The use of social media to communicate an employee’s views about issues of interest to him or her can be dangerous if the employee strays into territory which is related to the workplace, or can be seen to adversely affect the commercial reputation and standing of the employer, or indeed illustrates flaws in the judgment of the employee which can damage the credibility of the employee in the eyes of the employer. Little v Credit Corp Group Limited t/as Credit Corp Group  FWC 9642 is case about just that. Mr Little published the following observations about a company which had commercial dealings with his employer when he posted on Facebook.
“For reals bro, you should put a little more of funding into educating consumers on how the world works rather than just weaseling them out of debt, blah blah blah, give a man a fish/teach a man to fish.’
‘No thanks, just take my advice and try to educate people about things like ‘interest’ and ‘liability’ rather than just weasel them out of contracts. #simple”
And then another post about a colleague about to join his employer.
“On behalf of all the staff at The Credit Corp Group I would like to welcome our newest victim of butt rape, Jack Hoye. I’m looking Forward to sexually harassing you behind the stationary [sic] cupboard big boy.”
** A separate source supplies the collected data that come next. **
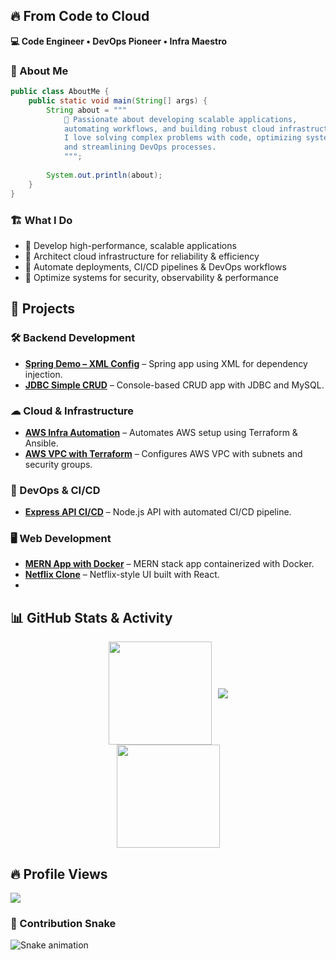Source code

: ## 🔥 From Code to Cloud  
**💻 Code Engineer • DevOps Pioneer • Infra Maestro**  

### 👋 About Me  

```java
public class AboutMe {
    public static void main(String[] args) {
        String about = """
            🚀 Passionate about developing scalable applications, 
            automating workflows, and building robust cloud infrastructure. 
            I love solving complex problems with code, optimizing systems for performance, 
            and streamlining DevOps processes.
            """;
        
        System.out.println(about);
    }
}
```

### 🏗 What I Do  
- 🔹 Develop high-performance, scalable applications  
- 🔹 Architect cloud infrastructure for reliability & efficiency  
- 🔹 Automate deployments, CI/CD pipelines & DevOps workflows  
- 🔹 Optimize systems for security, observability & performance  


## 🚀 Projects  

### 🛠 Backend Development  
- **[Spring Demo – XML Config](https://github.com/KavishkaSasindu/SpringDemo_learn_xml_configuration.git)** – Spring app using XML for dependency injection.  
- **[JDBC Simple CRUD](https://github.com/KavishkaSasindu/jdbc_simple_crud.git)** – Console-based CRUD app with JDBC and MySQL.  

### ☁ Cloud & Infrastructure  
- **[AWS Infra Automation](https://github.com/KavishkaSasindu/Automate_aws_infrastructure-_with_terraform_and_automate_deployement_with_ansible.git)** – Automates AWS setup using Terraform & Ansible.  
- **[AWS VPC with Terraform](https://github.com/KavishkaSasindu/terraform_aws_vpc.git)** – Configures AWS VPC with subnets and security groups.  

### 🚀 DevOps & CI/CD  
- **[Express API CI/CD](https://github.com/KavishkaSasindu/express-api-CI-CD.git)** – Node.js API with automated CI/CD pipeline.  

### 🖥 Web Development  
- **[MERN App with Docker](https://github.com/KavishkaSasindu/mern-sample-application-with-docker.git)** – MERN stack app containerized with Docker.  
- **[Netflix Clone](https://github.com/KavishkaSasindu/my_clone_react_netflix.git)** – Netflix-style UI built with React.  
- 
## 📊 GitHub Stats & Activity  

<div style="display: flex; justify-content: center; align-items: center; gap: 10px;">
  <img src="https://github-readme-stats.vercel.app/api?username=KavishkaSasindu&show_icons=true&theme=radical&hide_border=true" height="165" />
  <img src="https://github-readme-stats.vercel.app/api/top-langs/?username=KavishkaSasindu&layout=compact&theme=radical&hide_border=true" />
</div>

<div align="center">
  <img src="https://streak-stats.demolab.com?user=KavishkaSasindu&theme=radical&hide_border=true" height="165" />
</div>

## 🔥 Profile Views  
<p>
  <img src="https://komarev.com/ghpvc/?username=KavishkaSasindu&color=blue&style=flat" />
</p>

### 🐍 Contribution Snake  
![Snake animation](https://github.com/KavishkaSasindu/KavishkaSasindu/blob/output/github-snake.svg)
The Fair Work Commission in a claim for a remedy for unfair dismissal rejected Mr Little’s assertion that his conduct was in his own time and was of no business of his employer because he had not named his employer in the post with Deputy President Sims observing “the applicant is perfectly entitled to have his personal opinions, but he is not entitled to disclose them to the ‘world at large’ where to do so would reflect poorly on the Company and/or damage its reputation and viability… the fact the applicant made both Facebook comments in his own time is of no consequence. It was not when the comments were made which is important, but the effect and impact of those comments on the respondent, its other employees and on the new employee.”